Unified Storage Model

The major change in Replicache v9 is the introduction of our new Unified Storage Model.

This removes the useMemstore flag from the Replicache constructor, because it’s no longer needed: Replicache now provides read/write access at near-memory speed, suitable for use in interactive applications like drag/drop and typing, but also saves snapshots to IDB every few seconds.

Background

In Replicache v8, there were two storage modes: memory, and persistent, controlled by the useMemstore constructor flag.

In persistent mode (useMemstore=false), each browser profile was a Replicache client, with a single clientID and storage area shared amongst all tabs over the lifetime of the profile. Accessing data directly from IDB is super slow — way too slow to back interactive experiences like mouse movement and typing — which forced developers to cache this data in memory on top of Replicache. This in turn created complexities keeping the in-memory and persistent state in sync. Additionally sharing a single storage area among many tabs created complexities versioning this storage — you can’t change the schema of storage that other tabs are using!

In contrast, in memory mode (useMemstore=true), each unique instance of the Replicache class was its own client, with its own unique clientID and in-memory storage that only lasted the lifetime of that instance (usually a single page load). Being in memory, this mode was much faster and could back mouse movement and keystrokes, but was only suitable for small amounts of data since you wouldn’t want to re-download tons of data on every startup!

Unified Storage Model

Starting in Replicache v9, useMemstore goes away and there is only one unified storage model that mostly combines the best attributes of the old memory mode and persistent mode: it’s as fast (actually faster in most cases — see PERF) than the old memory mode, but also persists every few seconds to storage so that data can be reused across instances.

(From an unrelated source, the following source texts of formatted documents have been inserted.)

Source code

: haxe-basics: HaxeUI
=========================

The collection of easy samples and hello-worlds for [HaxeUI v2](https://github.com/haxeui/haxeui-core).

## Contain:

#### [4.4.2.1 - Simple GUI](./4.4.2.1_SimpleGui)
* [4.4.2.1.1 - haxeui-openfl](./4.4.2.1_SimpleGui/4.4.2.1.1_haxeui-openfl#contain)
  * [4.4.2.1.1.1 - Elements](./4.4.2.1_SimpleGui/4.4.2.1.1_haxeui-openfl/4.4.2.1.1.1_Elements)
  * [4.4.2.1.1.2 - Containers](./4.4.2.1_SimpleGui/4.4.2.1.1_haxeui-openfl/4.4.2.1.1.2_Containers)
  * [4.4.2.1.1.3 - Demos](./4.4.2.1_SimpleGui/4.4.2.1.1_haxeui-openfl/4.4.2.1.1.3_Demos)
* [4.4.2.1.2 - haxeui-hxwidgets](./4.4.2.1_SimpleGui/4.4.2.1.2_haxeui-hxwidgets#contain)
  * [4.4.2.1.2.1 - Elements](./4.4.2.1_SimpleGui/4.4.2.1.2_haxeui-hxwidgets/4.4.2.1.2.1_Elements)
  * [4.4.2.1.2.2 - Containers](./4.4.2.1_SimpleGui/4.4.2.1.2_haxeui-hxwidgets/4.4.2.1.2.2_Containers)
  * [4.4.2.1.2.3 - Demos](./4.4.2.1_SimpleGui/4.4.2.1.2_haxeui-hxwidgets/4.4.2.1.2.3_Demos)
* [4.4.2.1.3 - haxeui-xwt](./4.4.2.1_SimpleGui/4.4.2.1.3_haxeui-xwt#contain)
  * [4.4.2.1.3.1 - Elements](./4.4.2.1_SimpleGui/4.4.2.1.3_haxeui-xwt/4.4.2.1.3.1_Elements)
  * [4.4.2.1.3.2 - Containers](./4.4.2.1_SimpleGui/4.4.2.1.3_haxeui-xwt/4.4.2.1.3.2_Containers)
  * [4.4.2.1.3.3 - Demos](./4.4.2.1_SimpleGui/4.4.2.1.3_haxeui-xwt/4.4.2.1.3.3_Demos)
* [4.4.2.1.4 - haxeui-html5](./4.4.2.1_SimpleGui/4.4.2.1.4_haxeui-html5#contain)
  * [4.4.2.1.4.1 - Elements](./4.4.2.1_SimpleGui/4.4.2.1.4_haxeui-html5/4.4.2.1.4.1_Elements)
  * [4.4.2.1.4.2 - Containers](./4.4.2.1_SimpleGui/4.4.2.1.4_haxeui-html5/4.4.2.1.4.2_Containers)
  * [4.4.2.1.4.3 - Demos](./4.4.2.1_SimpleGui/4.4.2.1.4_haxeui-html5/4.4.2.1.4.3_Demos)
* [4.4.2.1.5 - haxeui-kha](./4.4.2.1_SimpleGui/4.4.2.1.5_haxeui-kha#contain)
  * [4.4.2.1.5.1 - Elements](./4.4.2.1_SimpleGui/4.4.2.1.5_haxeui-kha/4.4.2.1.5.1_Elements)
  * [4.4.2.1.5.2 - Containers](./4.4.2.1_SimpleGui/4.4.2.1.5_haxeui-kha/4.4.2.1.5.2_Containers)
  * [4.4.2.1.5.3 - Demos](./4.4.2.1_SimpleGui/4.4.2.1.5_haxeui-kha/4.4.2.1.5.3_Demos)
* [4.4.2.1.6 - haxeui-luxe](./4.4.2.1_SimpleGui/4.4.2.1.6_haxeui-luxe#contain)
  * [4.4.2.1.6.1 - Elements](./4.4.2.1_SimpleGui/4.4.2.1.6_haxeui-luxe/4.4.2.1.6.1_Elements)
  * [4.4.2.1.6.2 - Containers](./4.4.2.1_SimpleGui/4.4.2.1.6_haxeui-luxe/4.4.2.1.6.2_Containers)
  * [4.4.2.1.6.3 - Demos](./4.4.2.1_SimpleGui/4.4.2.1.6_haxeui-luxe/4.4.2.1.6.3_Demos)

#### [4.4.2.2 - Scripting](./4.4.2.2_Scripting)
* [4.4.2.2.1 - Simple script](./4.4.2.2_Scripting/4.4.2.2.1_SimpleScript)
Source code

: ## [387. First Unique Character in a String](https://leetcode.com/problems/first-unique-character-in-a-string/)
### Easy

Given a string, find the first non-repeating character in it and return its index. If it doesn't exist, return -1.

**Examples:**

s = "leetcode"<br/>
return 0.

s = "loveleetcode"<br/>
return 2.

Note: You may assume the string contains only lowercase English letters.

Just like the old memory model, every instance of the Replicache class (again, every individual page load) is its own unique client with its own unique clientID. And conceptually each such client has its own distinct storage area, separate from all other clients.

💡 Note
Internally, we heavily deduplicate storage amongst clients, so that in reality each client only stores what is unique to it.

When a new client is instantiated, Replicache forks the storage from some previous instance with the same name and schemaVersion (see schema versioning, below), so that the net effect is almost as if the storage was shared between the two tabs.

Importantly, though, changes in one tab do not show up immediately in other tabs because they don’t completely share storage. When online, it will appear as if storage is shared because changes in one tab will be synced rapidly to other tabs via the server. But when offline, that syncing will stop occurring and the tabs will proceed independently (see offline, below).

Versioning

A previous headache in persistent mode was versioning the local schema. We could not use the common strategy of migrating the schema on startup since other tabs might be using the storage at that moment. Also, writing migration code is difficult to do correctly and not a task our users reported being excited about.

With each client having its own logical storage, things are far simpler:

  • When you construct Replicache, optionally provide a schemaVersion which is the version of the data understood by the calling application code.
  • When you change the format of the client view in a backward incompatible way, change the schema version.
  • When Replicache forks to create a new storage area, it only forks from previous clients with the same schemaVersion . This does mean that when you change your schema version, clients will have to download a new copy of the data. But this is much more robust than trying to migrate data, and we think it’s the right tradeoff for almost all apps.
  • Other clients that haven’t yet upgraded proceed happily using the old schema in their own storage until they decide to upgrade.
  • Replicache also includes the schemaVersion in replicache-push and replicache-pull so that the server can respond appropriately.

Offline Support

In the old persistent model, Replicache’s offline features were simple to understand: all the data was stored locally first in one profile-wide storage area, then synced to the server. Thus, Replicache apps would transition perfectly well between online and offline, tabs would appear to sync with each other while offline, and apps could even start up offline (provided developers used e.g., ServiceWorker properly to enable that).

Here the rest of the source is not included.